• _Problem requirements_
An exact transcription of the listing, without its images, is what the answer must contain.

[Start of section]

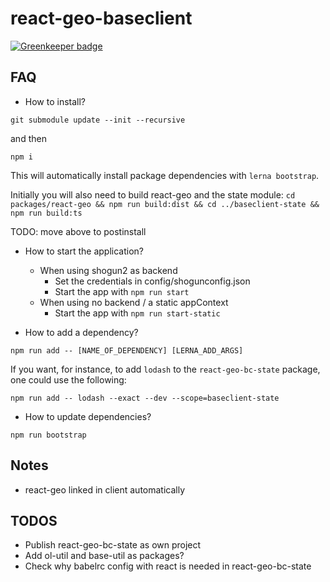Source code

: # react-geo-baseclient #

[![Greenkeeper badge](https://badges.greenkeeper.io/terrestris/react-geo-baseclient.svg)](https://greenkeeper.io/)

## FAQ

* How to install?

`git submodule update --init --recursive`

and then

`npm i`

This will automatically install package dependencies with `lerna bootstrap`.

Initially you will also need to build react-geo and the state module:
`cd packages/react-geo && npm run build:dist && cd ../baseclient-state && npm run build:ts`

TODO: move above to postinstall

* How to start the application?

  * When using shogun2 as backend
    * Set the credentials in config/shogunconfig.json
    * Start the app with `npm run start`
  * When using no backend / a static appContext
    * Start the app with `npm run start-static`

* How to add a dependency?

`npm run add -- [NAME_OF_DEPENDENCY] [LERNA_ADD_ARGS]`

If you want, for instance, to add `lodash` to the `react-geo-bc-state` package,
one could use the following:

`npm run add -- lodash --exact --dev --scope=baseclient-state`

* How to update dependencies?

`npm run bootstrap`

## Notes

* react-geo linked in client automatically

## TODOS

* Publish react-geo-bc-state as own project
* Add ol-util and base-util as packages?
* Check why babelrc config with react is needed in react-geo-bc-state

[End of section]

• _Answer section_
Source code

: # react-geo-baseclient #

[![Greenkeeper badge](https://badges.greenkeeper.io/terrestris/react-geo-baseclient.svg)](https://greenkeeper.io/)

## FAQ

* How to install?

`git submodule update --init --recursive`

and then

`npm i`

This will automatically install package dependencies with `lerna bootstrap`.

Initially you will also need to build react-geo and the state module:
`cd packages/react-geo && npm run build:dist && cd ../baseclient-state && npm run build:ts`

TODO: move above to postinstall

* How to start the application?

  * When using shogun2 as backend
    * Set the credentials in config/shogunconfig.json
    * Start the app with `npm run start`
  * When using no backend / a static appContext
    * Start the app with `npm run start-static`

* How to add a dependency?

`npm run add -- [NAME_OF_DEPENDENCY] [LERNA_ADD_ARGS]`

If you want, for instance, to add `lodash` to the `react-geo-bc-state` package,
one could use the following:

`npm run add -- lodash --exact --dev --scope=baseclient-state`

* How to update dependencies?

`npm run bootstrap`

## Notes

* react-geo linked in client automatically

## TODOS

* Publish react-geo-bc-state as own project
* Add ol-util and base-util as packages?
* Check why babelrc config with react is needed in react-geo-bc-state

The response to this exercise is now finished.